Минуту спустя Шварке вскарабкался на стену, чертыхаясь, что он при подъеме расшиб себе колено.
— Мы замешкались, связывая эти тряпки, — бормотал он. — Еще полчаса — и вы не нашли бы здесь ничего, кроме птичьего помета.
— Ну, — сказал Черноков, — далеко бы вы все равно не ушли. Первый же встречный пастух или учитель, чайханщик или милиционер постарался бы вас задержать и отправить ко мне для беседы. Уж, кажется, мы дали вам достаточно времени убедиться в этом, господин Шварке.
...Часом позже мы сидели в чайхане на скамьях, накрытых коврами, и над головой у нас был настил из свежих ветвей орешника, скрепленных глиной. Чайханщик кормил нас горячим пловом, и наши угрюмые гости ели плов вместе с нами. Если бы не часовой, стоявший в дверях с винтовкой, и не чайханщик, который свирепо фыркал всякий раз, когда ему приходилось подать кому-либо из этих угрюмых гостей стакан чаю или ломоть хлеба, освещенная керосиновой лампой чайхана на горной дороге выглядела бы, как всегда, уютно и мирно.
Кончаются мои воспоминания. Была уже ночь, когда я вылез из машины Чернокова на маленькой, затерянной в степи железнодорожной станции. Пассажиры ждали поезда. Арестованных провели под конвоем в самый дальний конец платформы, туда, где останавливается последний вагон. Я помню, как все — пассажиры, железнодорожники — бежали за ними, кричали, прыгали на рельсы, чтобы, обежав конвой, погрозить арестованным в лицо; как отчаянно гудел поезд, потому что путь был запружен разъяренной толпой. Не было здесь ни одного человека, который бы уже не знал о том, что произошло с моей матерью в Мертвом городе и что произошло в лесном доме отдыха и во всех селениях, где проходила шайка полковника Шварке.
Затем дядя Орудж предложил Мамеду и Шварке пройти в вагон, и вместе с этим поездом они навсегда ушли из моей жизни.
Ранним утром я шел уже через площадь близ нашего дома, где растет старый толстый карагач. Мастерская в дупле была плотно заперта ставнями.
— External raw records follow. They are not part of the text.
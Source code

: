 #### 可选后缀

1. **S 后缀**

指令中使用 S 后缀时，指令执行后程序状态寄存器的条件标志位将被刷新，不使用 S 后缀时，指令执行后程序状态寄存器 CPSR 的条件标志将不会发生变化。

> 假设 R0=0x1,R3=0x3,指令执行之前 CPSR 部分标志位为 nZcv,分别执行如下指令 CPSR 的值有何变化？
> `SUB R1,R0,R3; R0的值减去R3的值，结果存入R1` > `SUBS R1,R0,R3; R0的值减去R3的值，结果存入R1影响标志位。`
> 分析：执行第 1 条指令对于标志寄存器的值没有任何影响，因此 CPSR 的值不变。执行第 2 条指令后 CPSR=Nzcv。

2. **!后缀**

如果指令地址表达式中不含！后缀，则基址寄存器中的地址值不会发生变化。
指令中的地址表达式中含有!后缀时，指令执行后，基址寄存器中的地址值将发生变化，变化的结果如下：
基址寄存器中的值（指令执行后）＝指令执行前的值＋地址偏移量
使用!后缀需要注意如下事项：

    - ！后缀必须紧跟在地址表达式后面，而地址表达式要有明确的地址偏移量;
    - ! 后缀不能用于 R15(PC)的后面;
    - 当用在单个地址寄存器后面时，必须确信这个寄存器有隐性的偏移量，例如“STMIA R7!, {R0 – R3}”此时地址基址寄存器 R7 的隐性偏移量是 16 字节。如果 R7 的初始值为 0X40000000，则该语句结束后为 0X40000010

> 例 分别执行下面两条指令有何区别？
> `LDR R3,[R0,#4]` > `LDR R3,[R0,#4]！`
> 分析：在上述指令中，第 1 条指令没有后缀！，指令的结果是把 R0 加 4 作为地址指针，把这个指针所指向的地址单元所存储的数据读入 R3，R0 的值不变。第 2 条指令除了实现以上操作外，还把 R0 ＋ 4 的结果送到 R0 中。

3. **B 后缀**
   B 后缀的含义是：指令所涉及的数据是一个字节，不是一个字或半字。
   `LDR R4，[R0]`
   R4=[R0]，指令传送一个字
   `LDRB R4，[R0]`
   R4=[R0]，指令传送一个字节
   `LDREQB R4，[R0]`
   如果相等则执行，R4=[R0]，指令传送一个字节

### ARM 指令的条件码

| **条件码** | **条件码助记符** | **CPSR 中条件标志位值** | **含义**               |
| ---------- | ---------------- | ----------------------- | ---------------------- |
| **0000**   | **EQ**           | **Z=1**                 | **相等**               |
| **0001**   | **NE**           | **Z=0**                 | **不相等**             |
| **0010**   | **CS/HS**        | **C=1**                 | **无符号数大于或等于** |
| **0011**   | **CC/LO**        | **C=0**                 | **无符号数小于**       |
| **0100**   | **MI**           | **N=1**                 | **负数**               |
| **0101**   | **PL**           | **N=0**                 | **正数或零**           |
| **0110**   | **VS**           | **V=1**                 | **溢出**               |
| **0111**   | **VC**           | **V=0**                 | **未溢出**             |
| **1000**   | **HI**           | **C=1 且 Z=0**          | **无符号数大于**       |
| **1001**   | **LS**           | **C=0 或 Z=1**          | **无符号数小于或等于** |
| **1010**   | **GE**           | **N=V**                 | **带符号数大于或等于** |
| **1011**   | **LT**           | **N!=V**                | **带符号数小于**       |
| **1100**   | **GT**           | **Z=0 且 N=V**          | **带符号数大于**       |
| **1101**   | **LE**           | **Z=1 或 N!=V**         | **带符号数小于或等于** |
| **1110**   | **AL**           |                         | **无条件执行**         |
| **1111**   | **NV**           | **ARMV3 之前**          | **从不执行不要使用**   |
Я подошел к нашему дому. На дверях висел замок. Моя удочка и ведерко для рыбы, которые я оставил на крыльце неделю назад, в день нашего отъезда в Мертвый город, так и валялись там. Дом был пуст. Я смотрел в недоумении. Из сада, потягиваясь, вышел Бостан и сказал, что мою мать увез к себе в деревню дядя Абдулла.
Каким образом Бостан, которого я потерял еще ночью на станции, очутился раньше меня в нашем саду, я до сих пор не знаю.
Мы вышли на улицу. За оградой городской больницы сидели больные в белых халатах, и, когда мы поравнялись с ними, я услышал тихую речь старика Джабара:
— Они ели, пили, в землю ушли, а вы ешьте, пейте, веселитесь, век живите...
Голова его была забинтована. Рядом с ним в больничном кресле на колесиках лежал больной и слушал его сказку. Мы стояли с Бостаном на тротуаре, держась за чугунные прутья решетки, и вот он обернулся к нам. Бледное его лицо слегка порозовело.
— Мои маленькие друзья, как живете? Идите, идите сюда...
Гассан Баширов, живой и веселый, кивал нам головой и расспрашивал нас о нашем здоровье!
К вечеру почтовый грузовик остановился у глиняного деревенского дома, на плоской крыше которого покачивались на ветерке спелые колосья пшеницы. Я открыл калитку в сад. Вот стена и деревья, перевитые виноградными побегами, и ручеек наискосок бежит по саду. Мой друг Бостан, которого я уговорил поехать со мной отдохнуть после всех наших скитаний и мытарств, стоит рядом со мной. Пусто в саду. Я прохожу внутрь дома. Женщина, закутанная в платок, неподвижно сидит на подушках, и карабин с серебряной дощечкой на ложе висит над ее головой. Я вижу тусклые глаза под платком, вижу, как они открываются мне навстречу и наполняются слезами и счастьем. Моя мать обхватывает меня обеими руками, целует и плачет.